Norm Lamie, general manager of the Auburn Water District, said the Lewiston and Auburn utilities hope to begin using liquid chlorine, or sodium hypochlorite, by this time next year. They hope to convert water treatment at the Lewiston-Auburn Water Pollution Control Authority by spring 2009.
Both cities use gaseous chlorine now to treat drinking water as it comes from Lake Auburn and wastewater as it returns to the Androscoggin River. Gaseous chlorine is a potentially hazardous chemical strongly regulated by the federal government.
“And as the increasing regulations on the federal level have gotten more and more onerous, the number of producers have decreased,” Lamie said. That’s made the chemical grow more expensive over the past five years.

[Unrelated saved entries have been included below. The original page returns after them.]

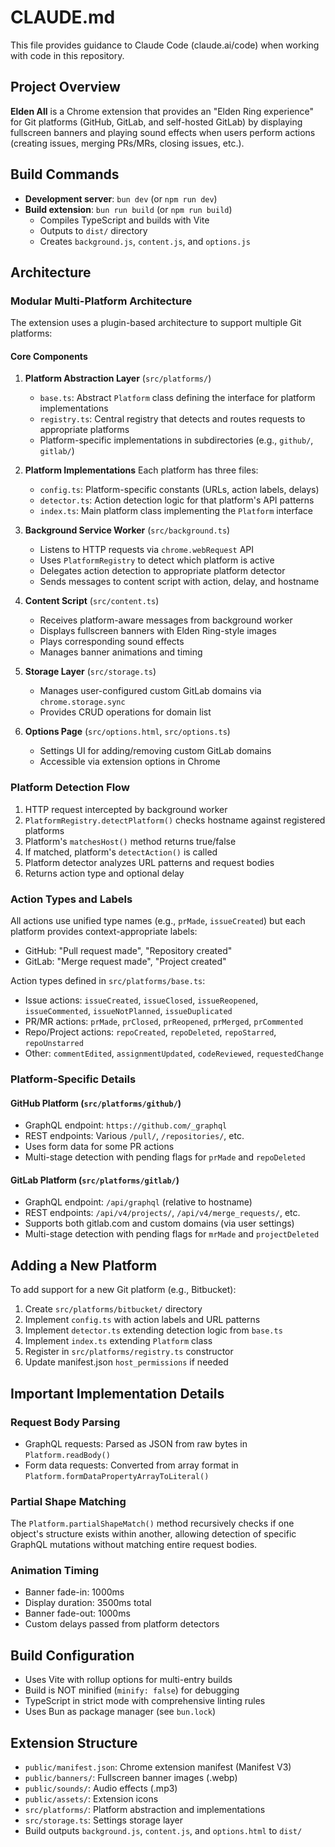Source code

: # CLAUDE.md

This file provides guidance to Claude Code (claude.ai/code) when working with code in this repository.

## Project Overview

**Elden All** is a Chrome extension that provides an "Elden Ring experience" for Git platforms (GitHub, GitLab, and self-hosted GitLab) by displaying fullscreen banners and playing sound effects when users perform actions (creating issues, merging PRs/MRs, closing issues, etc.).

## Build Commands

- **Development server**: `bun dev` (or `npm run dev`)
- **Build extension**: `bun run build` (or `npm run build`)
  - Compiles TypeScript and builds with Vite
  - Outputs to `dist/` directory
  - Creates `background.js`, `content.js`, and `options.js`

## Architecture

### Modular Multi-Platform Architecture

The extension uses a plugin-based architecture to support multiple Git platforms:

#### Core Components

1. **Platform Abstraction Layer** (`src/platforms/`)
   - `base.ts`: Abstract `Platform` class defining the interface for platform implementations
   - `registry.ts`: Central registry that detects and routes requests to appropriate platforms
   - Platform-specific implementations in subdirectories (e.g., `github/`, `gitlab/`)

2. **Platform Implementations**
   Each platform has three files:
   - `config.ts`: Platform-specific constants (URLs, action labels, delays)
   - `detector.ts`: Action detection logic for that platform's API patterns
   - `index.ts`: Main platform class implementing the `Platform` interface

3. **Background Service Worker** (`src/background.ts`)
   - Listens to HTTP requests via `chrome.webRequest` API
   - Uses `PlatformRegistry` to detect which platform is active
   - Delegates action detection to appropriate platform detector
   - Sends messages to content script with action, delay, and hostname

4. **Content Script** (`src/content.ts`)
   - Receives platform-aware messages from background worker
   - Displays fullscreen banners with Elden Ring-style images
   - Plays corresponding sound effects
   - Manages banner animations and timing

5. **Storage Layer** (`src/storage.ts`)
   - Manages user-configured custom GitLab domains via `chrome.storage.sync`
   - Provides CRUD operations for domain list

6. **Options Page** (`src/options.html`, `src/options.ts`)
   - Settings UI for adding/removing custom GitLab domains
   - Accessible via extension options in Chrome

### Platform Detection Flow

1. HTTP request intercepted by background worker
2. `PlatformRegistry.detectPlatform()` checks hostname against registered platforms
3. Platform's `matchesHost()` method returns true/false
4. If matched, platform's `detectAction()` is called
5. Platform detector analyzes URL patterns and request bodies
6. Returns action type and optional delay

### Action Types and Labels

All actions use unified type names (e.g., `prMade`, `issueCreated`) but each platform provides context-appropriate labels:
- GitHub: "Pull request made", "Repository created"
- GitLab: "Merge request made", "Project created"

Action types defined in `src/platforms/base.ts`:
- Issue actions: `issueCreated`, `issueClosed`, `issueReopened`, `issueCommented`, `issueNotPlanned`, `issueDuplicated`
- PR/MR actions: `prMade`, `prClosed`, `prReopened`, `prMerged`, `prCommented`
- Repo/Project actions: `repoCreated`, `repoDeleted`, `repoStarred`, `repoUnstarred`
- Other: `commentEdited`, `assignmentUpdated`, `codeReviewed`, `requestedChange`

### Platform-Specific Details

#### GitHub Platform (`src/platforms/github/`)
- GraphQL endpoint: `https://github.com/_graphql`
- REST endpoints: Various `/pull/`, `/repositories/`, etc.
- Uses form data for some PR actions
- Multi-stage detection with pending flags for `prMade` and `repoDeleted`

#### GitLab Platform (`src/platforms/gitlab/`)
- GraphQL endpoint: `/api/graphql` (relative to hostname)
- REST endpoints: `/api/v4/projects/`, `/api/v4/merge_requests/`, etc.
- Supports both gitlab.com and custom domains (via user settings)
- Multi-stage detection with pending flags for `mrMade` and `projectDeleted`

## Adding a New Platform

To add support for a new Git platform (e.g., Bitbucket):

1. Create `src/platforms/bitbucket/` directory
2. Implement `config.ts` with action labels and URL patterns
3. Implement `detector.ts` extending detection logic from `base.ts`
4. Implement `index.ts` extending `Platform` class
5. Register in `src/platforms/registry.ts` constructor
6. Update manifest.json `host_permissions` if needed

## Important Implementation Details

### Request Body Parsing

- GraphQL requests: Parsed as JSON from raw bytes in `Platform.readBody()`
- Form data requests: Converted from array format in `Platform.formDataPropertyArrayToLiteral()`

### Partial Shape Matching

The `Platform.partialShapeMatch()` method recursively checks if one object's structure exists within another, allowing detection of specific GraphQL mutations without matching entire request bodies.

### Animation Timing

- Banner fade-in: 1000ms
- Display duration: 3500ms total
- Banner fade-out: 1000ms
- Custom delays passed from platform detectors

## Build Configuration

- Uses Vite with rollup options for multi-entry builds
- Build is NOT minified (`minify: false`) for debugging
- TypeScript in strict mode with comprehensive linting rules
- Uses Bun as package manager (see `bun.lock`)

## Extension Structure

- `public/manifest.json`: Chrome extension manifest (Manifest V3)
- `public/banners/`: Fullscreen banner images (.webp)
- `public/sounds/`: Audio effects (.mp3)
- `public/assets/`: Extension icons
- `src/platforms/`: Platform abstraction and implementations
- `src/storage.ts`: Settings storage layer
- Build outputs `background.js`, `content.js`, and `options.html` to `dist/`
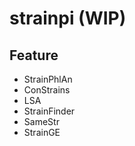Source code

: # strainpi (WIP)

## Feature
- StrainPhlAn
- ConStrains
- LSA
- StrainFinder
- SameStr
- StrainGE



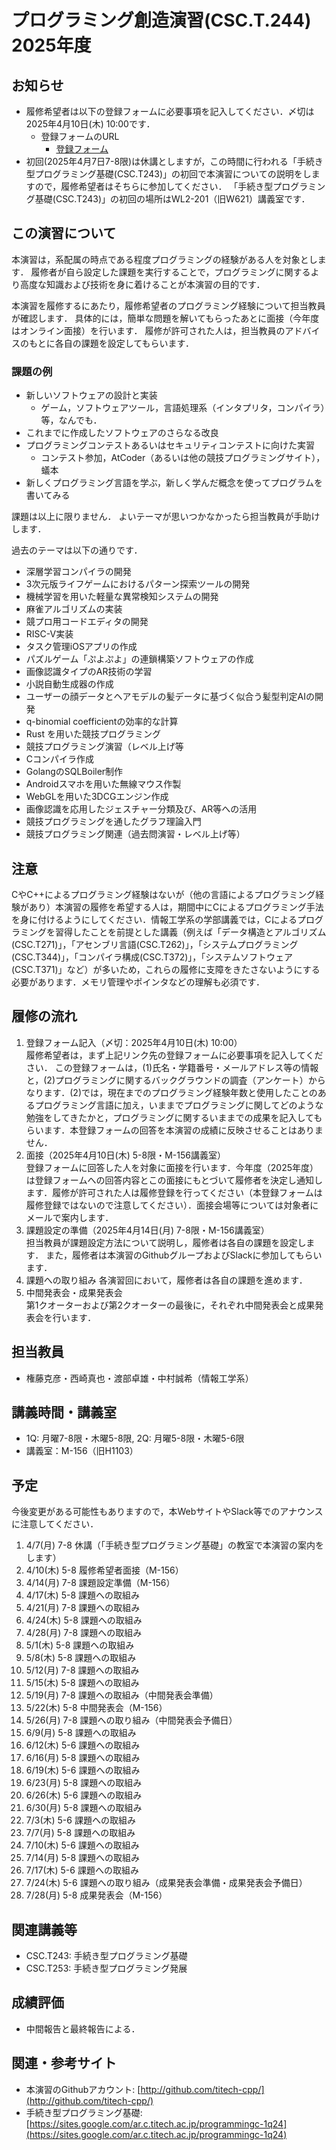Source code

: # プログラミング創造演習(CSC.T.244) 2025年度

## お知らせ

* 履修希望者は以下の登録フォームに必要事項を記入してください．〆切は2025年4月10日(木) 10:00です．
  - 登録フォームのURL
      - [登録フォーム](https://forms.gle/zV8XFzXmVnkZWUH87)
* 初回(2025年4月7日7-8限)は休講としますが，この時間に行われる「手続き型プログラミング基礎(CSC.T243)」の初回で本演習についての説明をしますので，履修希望者はそちらに参加してください．
「手続き型プログラミング基礎(CSC.T243)」の初回の場所はWL2-201（旧W621）講義室です．

## この演習について
本演習は，系配属の時点である程度プログラミングの経験がある人を対象とします．
履修者が自ら設定した課題を実行することで，プログラミングに関するより高度な知識および技術を身に着けることが本演習の目的です．

本演習を履修するにあたり，履修希望者のプログラミング経験について担当教員が確認します．
具体的には，簡単な問題を解いてもらったあとに面接（今年度はオンライン面接）を行います．
履修が許可された人は，担当教員のアドバイスのもとに各自の課題を設定してもらいます．

### 課題の例
* 新しいソフトウェアの設計と実装
  - ゲーム，ソフトウェアツール，言語処理系（インタプリタ，コンパイラ）等，なんでも．
* これまでに作成したソフトウェアのさらなる改良
* プログラミングコンテストあるいはセキュリティコンテストに向けた実習
  - コンテスト参加，AtCoder（あるいは他の競技プログラミングサイト），蟻本
* 新しくプログラミング言語を学ぶ，新しく学んだ概念を使ってプログラムを書いてみる

課題は以上に限りません．
よいテーマが思いつかなかったら担当教員が手助けします．

過去のテーマは以下の通りです．
* 深層学習コンパイラの開発
* 3次元版ライフゲームにおけるパターン探索ツールの開発
* 機械学習を用いた軽量な異常検知システムの開発
* 麻雀アルゴリズムの実装
* 競プロ用コードエディタの開発
* RISC-V実装
* タスク管理iOSアプリの作成
* パズルゲーム「ぷよぷよ」の連鎖構築ソフトウェアの作成
* 画像認識タイプのAR技術の学習
* 小説自動生成器の作成
* ユーザーの顔データとヘアモデルの髪データに基づく似合う髪型判定AIの開発
* q-binomial coefficientの効率的な計算
* Rust を用いた競技プログラミング
* 競技プログラミング演習（レベル上げ等
* Cコンパイラ作成
* GolangのSQLBoiler制作
* Androidスマホを用いた無線マウス作製
* WebGLを用いた3DCGエンジン作成
* 画像認識を応用したジェスチャー分類及び、AR等への活用
* 競技プログラミングを通したグラフ理論入門
* 競技プログラミング関連（過去問演習・レベル上げ等）

## 注意
CやC++によるプログラミング経験はないが（他の言語によるプログラミング経験があり）本演習の履修を希望する人は，期間中にCによるプログラミング手法を身に付けるようにしてください．情報工学系の学部講義では，Cによるプログラミングを習得したことを前提とした講義（例えば「データ構造とアルゴリズム(CSC.T271)」，「アセンブリ言語(CSC.T262)」，「システムプログラミング(CSC.T344)」，「コンパイラ構成(CSC.T372)」，「システムソフトウェア(CSC.T371)」など）が多いため，これらの履修に支障をきたさないようにする必要があります．メモリ管理やポインタなどの理解も必須です．

## 履修の流れ
1. 登録フォーム記入（〆切：2025年4月10日(木) 10:00）  
履修希望者は，まず上記リンク先の登録フォームに必要事項を記入してください．
この登録フォームは，(1)氏名・学籍番号・メールアドレス等の情報と，(2)プログラミングに関するバックグラウンドの調査（アンケート）からなります．(2)では，現在までのプログラミング経験年数と使用したことのあるプログラミング言語に加え，いままでプログラミングに関してどのような勉強をしてきたかと，プログラミングに関するいままでの成果を記入してもらいます．本登録フォームの回答を本演習の成績に反映させることはありません．
2. 面接（2025年4月10日(木) 5-8限・M-156講義室）  
登録フォームに回答した人を対象に面接を行います．今年度（2025年度）は登録フォームへの回答内容とこの面接にもとづいて履修者を決定し通知します．履修が許可された人は履修登録を行ってください（本登録フォームは履修登録ではないので注意してください）．面接会場等については対象者にメールで案内します．
3. 課題設定の準備（2025年4月14日(月) 7-8限・M-156講義室）  
担当教員が課題設定方法について説明し，履修者は各自の課題を設定します．
また，履修者は本演習のGithubグループおよびSlackに参加してもらいます．
4. 課題への取り組み
各演習回において，履修者は各自の課題を進めます．
5. 中間発表会・成果発表会  
第1クオーターおよび第2クオーターの最後に，それぞれ中間発表会と成果発表会を行います．

## 担当教員
* 権藤克彦・西崎真也・渡部卓雄・中村誠希（情報工学系）

## 講義時間・講義室
* 1Q: 月曜7-8限・木曜5-8限, 2Q: 月曜5-8限・木曜5-6限
* 講義室：M-156（旧H1103）

## 予定
今後変更がある可能性もありますので，本WebサイトやSlack等でのアナウンスに注意してください．

1. 4/7(月) 7-8 休講（「手続き型プログラミング基礎」の教室で本演習の案内をします）
2. 4/10(木) 5-8 履修希望者面接（M-156）
3. 4/14(月) 7-8 課題設定準備（M-156）
4. 4/17(木) 5-8 課題への取組み
5. 4/21(月) 7-8 課題への取組み
6. 4/24(木) 5-8 課題への取組み
7. 4/28(月) 7-8 課題への取組み
8. 5/1(木) 5-8 課題への取組み
9. 5/8(木) 5-8 課題への取組み
10. 5/12(月) 7-8 課題への取組み
11. 5/15(木) 5-8 課題への取組み
12. 5/19(月) 7-8 課題への取組み（中間発表会準備）
13. 5/22(木) 5-8 中間発表会（M-156）
14. 5/26(月) 7-8 課題への取り組み（中間発表会予備日）
15. 6/9(月) 5-8 課題への取組み
16. 6/12(木) 5-6 課題への取組み
17. 6/16(月) 5-8 課題への取組み
18. 6/19(木) 5-6 課題への取組み
19. 6/23(月) 5-8 課題への取組み
20. 6/26(木) 5-6 課題への取組み
21. 6/30(月) 5-8 課題への取組み
22. 7/3(木) 5-6 課題への取組み
23. 7/7(月) 5-8 課題への取組み
24. 7/10(木) 5-6 課題への取組み
25. 7/14(月) 5-8 課題への取組み
26. 7/17(木) 5-6 課題への取組み
27. 7/24(木) 5-6 課題への取り組み（成果発表会準備・成果発表会予備日）
28. 7/28(月) 5-8 成果発表会（M-156）

## 関連講義等
* CSC.T243: 手続き型プログラミング基礎
* CSC.T253: 手続き型プログラミング発展

## 成績評価
* 中間報告と最終報告による．

## 関連・参考サイト
* 本演習のGithubアカウント: [http://github.com/titech-cpp/](http://github.com/titech-cpp/)
* 手続き型プログラミング基礎: [https://sites.google.com/ar.c.titech.ac.jp/programmingc-1q24](https://sites.google.com/ar.c.titech.ac.jp/programmingc-1q24)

Other federal guidelines will require both cities to provide at least two means of water purification by 2012. They hope to install an ultra-violet system about then.
“And then, we’ll have both chlorine and UV treatment,” Lamie said. “We had considered converting to liquid chlorine then, in 2011. But the way federal guidelines on gaseous chlorine have changed, it makes sense to do it ahead of schedule.”
Lamie said it will cost between $400,000 and $500,000 to complete the conversion. They’ve hired Massachusetts-based engineering firm Camp Dresser and McKee Inc. to design the conversions.
Costs would be split between the two cities. He estimates liquid sodium hypochlorite costs about 10 percent less than gaseous chloride now. That gap will widen as the gas gets more rare and expensive.
“So we’re hoping to save a little more over time,” he said.
Sodium hypochlorite contains about 15 percent active chlorine – about five times as potent as store-bought chlorine bleach.